What to work on:
Nothing but the records, transcribed verbatim and stripped of images, should appear in the answer.

(Dataset entries)
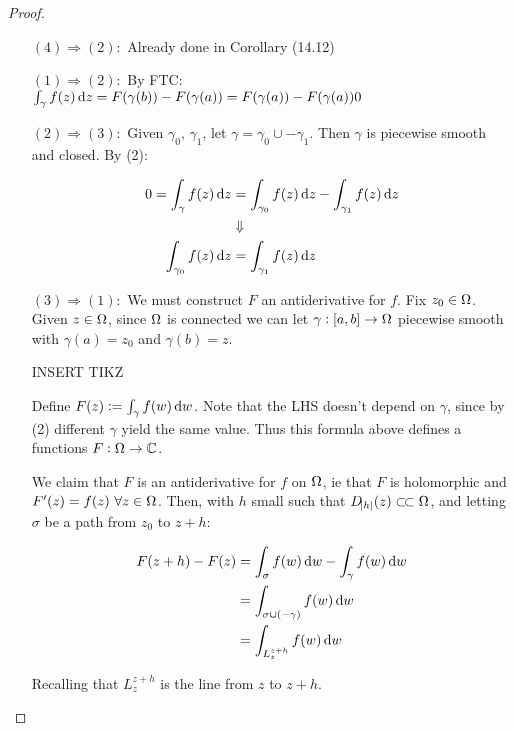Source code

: \begin{proof}
\begin{enumerate}
    \item[$(4)\Rightarrow (2):$] Already done in Corollary (14.12)
    \item[$(1)\Rightarrow (2):$] By FTC: $\int_\gamma f(z) \dif z = F(\gamma(b)) - F(\gamma(a)) = F(\gamma(a)) - F(\gamma(a))0$
    \item[$(2)\Rightarrow (3):$] Given $\gamma_0, \, \gamma_1$, let $\gamma = \gamma_0 \cup -\gamma_1$. Then $\gamma$ is piecewise smooth and closed. By (2):
    
    \begin{align*}
        0= \int_\gamma f(z) \dif z &= \int_{\gamma_0} f(z) \dif z - \int_{\gamma_1} f(z) \dif z\\
        &\Downarrow\\
        \int_{\gamma_0} f(z) \dif z &= \int_{\gamma_1} f(z) \dif z
    \end{align*}
    
    \item[$(3)\Rightarrow (1):$] We must construct $F$ an antiderivative for $f$. Fix $z_0 \in \Omega$. Given $z \in \Omega$, since $\Omega$ is connected we can let $\gamma: [a,b] \to \Omega$ piecewise smooth with $\gamma(a) = z_0$ and $\gamma(b) = z$.
    
    INSERT TIKZ
    
    Define $F(z) \defas \int_\gamma f(w) \dif w$. Note that the LHS doesn't depend on $\gamma$, since by (2) different $\gamma$ yield the same value. Thus this formula above defines a functions $F: \Omega \to \mathbb{C}$.
    
    
    
    We claim that $F$ is an antiderivative for $f$ on $\Omega$, ie that $F$ is holomorphic and $F'(z) = f(z) \, \, \forall z \in \Omega$. Then, with $h$ small such that $D_{\abs{h}} (z) \ssubset \om$, and letting $\sigma$ be a path from $z_0$ to $z+h$:
    
    \begin{align*}
        F(z+h) - F(z) &= \int_\sigma f(w) \dif w - \int_\gamma f(w) \dif w\\
        &= \int_{\sigma \cup (- \gamma) } f(w) \dif w\\
        &= \int_{L_z^{z+h}} f(w) \dif w\\
    \end{align*}
    
    Recalling that $L_z^{z+h}$ is the line from $z$ to $z+h$.
    

\end{enumerate}
\end{proof}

Task solution:
Source code

: \begin{proof}
\begin{enumerate}
    \item[$(4)\Rightarrow (2):$] Already done in Corollary (14.12)
    \item[$(1)\Rightarrow (2):$] By FTC: $\int_\gamma f(z) \dif z = F(\gamma(b)) - F(\gamma(a)) = F(\gamma(a)) - F(\gamma(a))0$
    \item[$(2)\Rightarrow (3):$] Given $\gamma_0, \, \gamma_1$, let $\gamma = \gamma_0 \cup -\gamma_1$. Then $\gamma$ is piecewise smooth and closed. By (2):
    
    \begin{align*}
        0= \int_\gamma f(z) \dif z &= \int_{\gamma_0} f(z) \dif z - \int_{\gamma_1} f(z) \dif z\\
        &\Downarrow\\
        \int_{\gamma_0} f(z) \dif z &= \int_{\gamma_1} f(z) \dif z
    \end{align*}
    
    \item[$(3)\Rightarrow (1):$] We must construct $F$ an antiderivative for $f$. Fix $z_0 \in \Omega$. Given $z \in \Omega$, since $\Omega$ is connected we can let $\gamma: [a,b] \to \Omega$ piecewise smooth with $\gamma(a) = z_0$ and $\gamma(b) = z$.
    
    INSERT TIKZ
    
    Define $F(z) \defas \int_\gamma f(w) \dif w$. Note that the LHS doesn't depend on $\gamma$, since by (2) different $\gamma$ yield the same value. Thus this formula above defines a functions $F: \Omega \to \mathbb{C}$.
    
    
    
    We claim that $F$ is an antiderivative for $f$ on $\Omega$, ie that $F$ is holomorphic and $F'(z) = f(z) \, \, \forall z \in \Omega$. Then, with $h$ small such that $D_{\abs{h}} (z) \ssubset \om$, and letting $\sigma$ be a path from $z_0$ to $z+h$:
    
    \begin{align*}
        F(z+h) - F(z) &= \int_\sigma f(w) \dif w - \int_\gamma f(w) \dif w\\
        &= \int_{\sigma \cup (- \gamma) } f(w) \dif w\\
        &= \int_{L_z^{z+h}} f(w) \dif w\\
    \end{align*}
    
    Recalling that $L_z^{z+h}$ is the line from $z$ to $z+h$.
    

\end{enumerate}
\end{proof}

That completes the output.